W tym tygodniu miliony ludzi na całym świecie będą świętować istnienie obezwładniającego złudzenia zwanego "miłością" – śląc kwiaty, rezerwując stoliki w restauracjach, zamieszczając w prasie słodziutkie ogłoszenia, od który flaki się przewracają… Walentynki – jedyne święto celebrujące chorobę umysłową – w najlepszym wypadku oznaczają stresującą udrękę.

Jeśli dopiero zaczynasz się z kimś spotykać, dzień ten jest pełen niebezpieczeństw. Powiedzmy, że wasz związek zaczął się niecały miesiąc temu: czy wysłanie kartki to aby nie za dużo? A jeśli zignorujesz obchody i nagle dostaniesz kilkukaratowy brylant w pudełku ze sprasowanych płatków róż?

Niewiele jest rzeczy gorszych niż dostanie prezentu walentynkowego, danego z całego serca, od kogoś, co do kogo nie mamy stuprocentowego przekonania. To moment olśnienia: możliwe, że zdasz sobie sprawę – z bolesną pewnością – że nie jest to ktoś dla ciebie. I gdy w sercu czujesz, że tak właśnie jest, twój mózg krzyczy ze wszystkich sił, że nie możesz dać tego po sobie poznać. Patrzysz więc na ukochaną osobę ze sztucznym uśmiechem i sztucznym rozrzewnieniem, aż w końcu nerwy i wstyd, wywołane utrzymywaniem fałszywej fasady, staną się tak silne, że zaczniesz nienawidzić swego wybranka za najgłupsze rzeczy, jak choćby idiotyczny sposób siadania, durny sposób oddychania albo jeszcze głupszy sposób, w jaki rozszerzają mu się źrenice, gdy myśli o planach na waszą wspólną przyszłość.

Dla osób pozostających w stałych związkach walentynki to zbędna, męcząca okazja. 14 lutego restauracje w całym kraju goszczą ponure pary, które w niemal całkowitym milczeniu spożywają za drogie posiłki, starając się za wszelką cenę uniknąć awantury, bo – no cóż – są walentynki, a nic tak dobrze nie mówi "kocham Cię… chyba…, choć nic więcej nie mogę powiedzieć", jak umiejętność przetrzymania jednej dziwnej, pozbawionej sprzeczek doby w ciągu całego roku.

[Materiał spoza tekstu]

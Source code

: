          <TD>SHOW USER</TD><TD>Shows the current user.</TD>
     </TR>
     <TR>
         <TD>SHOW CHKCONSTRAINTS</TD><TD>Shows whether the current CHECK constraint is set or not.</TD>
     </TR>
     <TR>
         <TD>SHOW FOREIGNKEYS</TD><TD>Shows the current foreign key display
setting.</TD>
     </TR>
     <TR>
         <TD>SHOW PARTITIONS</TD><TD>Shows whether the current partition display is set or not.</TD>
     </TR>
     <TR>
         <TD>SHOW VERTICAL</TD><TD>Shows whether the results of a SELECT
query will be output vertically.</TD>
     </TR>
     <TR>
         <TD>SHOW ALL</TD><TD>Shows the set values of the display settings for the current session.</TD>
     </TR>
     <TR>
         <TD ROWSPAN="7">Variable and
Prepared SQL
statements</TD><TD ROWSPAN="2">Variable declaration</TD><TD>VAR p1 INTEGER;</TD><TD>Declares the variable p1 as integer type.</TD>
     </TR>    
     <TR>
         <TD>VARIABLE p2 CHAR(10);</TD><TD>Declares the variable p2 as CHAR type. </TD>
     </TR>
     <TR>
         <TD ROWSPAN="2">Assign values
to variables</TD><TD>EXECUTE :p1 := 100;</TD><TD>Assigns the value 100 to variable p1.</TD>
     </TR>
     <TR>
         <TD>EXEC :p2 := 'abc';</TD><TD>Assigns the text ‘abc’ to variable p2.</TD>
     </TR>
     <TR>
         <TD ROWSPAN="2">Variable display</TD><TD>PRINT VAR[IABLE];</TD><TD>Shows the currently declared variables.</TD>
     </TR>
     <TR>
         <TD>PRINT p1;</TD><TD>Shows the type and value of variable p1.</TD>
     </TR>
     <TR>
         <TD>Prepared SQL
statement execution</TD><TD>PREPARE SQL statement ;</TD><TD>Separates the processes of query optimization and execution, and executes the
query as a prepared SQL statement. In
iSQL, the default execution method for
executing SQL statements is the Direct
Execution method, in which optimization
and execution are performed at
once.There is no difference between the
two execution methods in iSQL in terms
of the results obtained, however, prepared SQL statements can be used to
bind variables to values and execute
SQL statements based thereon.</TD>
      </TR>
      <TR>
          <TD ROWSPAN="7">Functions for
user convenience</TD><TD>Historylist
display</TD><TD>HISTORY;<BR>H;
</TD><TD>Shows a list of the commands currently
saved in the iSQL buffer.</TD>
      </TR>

No i, rzecz jasna, jeśli jesteś samotny, walentynki to wyraźne przypomnienie o Twojej samotności – która coraz bardziej zakrawa na desperację. Siedzisz w ciemnym kącie swojej rakiety Thunderbird Five, odbierasz chichoty i sygnały typu "buzi-buzi" z planety pod Tobą, a od całej tej szczęśliwości dzieli Cię zimna jak lód przestrzeń kosmiczna. Sprawa jest szczególnie przykra, jeśli właśnie Cię porzucono i wciąż czujesz się paskudnie. Wielkie dzięki. W tych okolicznościach sytuacja zaczyna przypominać ponury żart: jesteś jak gość z jedną nogą na obchodach Ogólnokrajowego Dnia Tańca.

Trzeba nam czegoś, co przywróciłoby równowagę: antywalentynek. Dnia, w którym aktywnie świętowalibyśmy wszystko, co w miłości paskudne. Idealny byłby 15 lutego: wtedy na pewno znajdzie się wielu chętnych. Oczywiście, jeśli antywalentynki mają odnieść sukces, trzeba je będzie wesprzeć komercyjnie – ale nie powinno być z tym problemu, bo okazje do zarobku przy tym święcie aż się pchają w ręce.

Po pierwsze, można by wydrukować kartki antywalentynkowe z jadowitymi wiadomościami, skierowanymi do naszych eks. Typowy przykład: załamany rysunkowy króliczek, z piersią przebitą harpunem, patrzący martwo na ruch uliczny. Przez obraz idzie napis: ŻYCIE MI ZRUJNOWAŁEŚ, wydrukowany grubymi, czerwonymi literami. Albo tak: uzyskane za pomocą Photoshopu zdjęcie Hitlera, śpiącego spokojnie w łóżku, z napisem: JAK MOŻESZ SPAĆ SPOKOJNIE? Oczywiście, w każdej z kartek znajdowałby się także wierszyk, coś na kształt: "Na górze róże / na dole bzy / ja nic nie znaczę / znęcasz się ty".

Znalazłoby się także coś dla pozbawionych złudzeń par, trwających w wieloletnich związkach: hasła typu "JA TEGO DŁUŻEJ NIE WYTRZYMAM, TO SIĘ NIE SPRAWDZA" oraz nasz bestseller, zawsze skuteczny napis "UMIERAM OD ŚRODKA".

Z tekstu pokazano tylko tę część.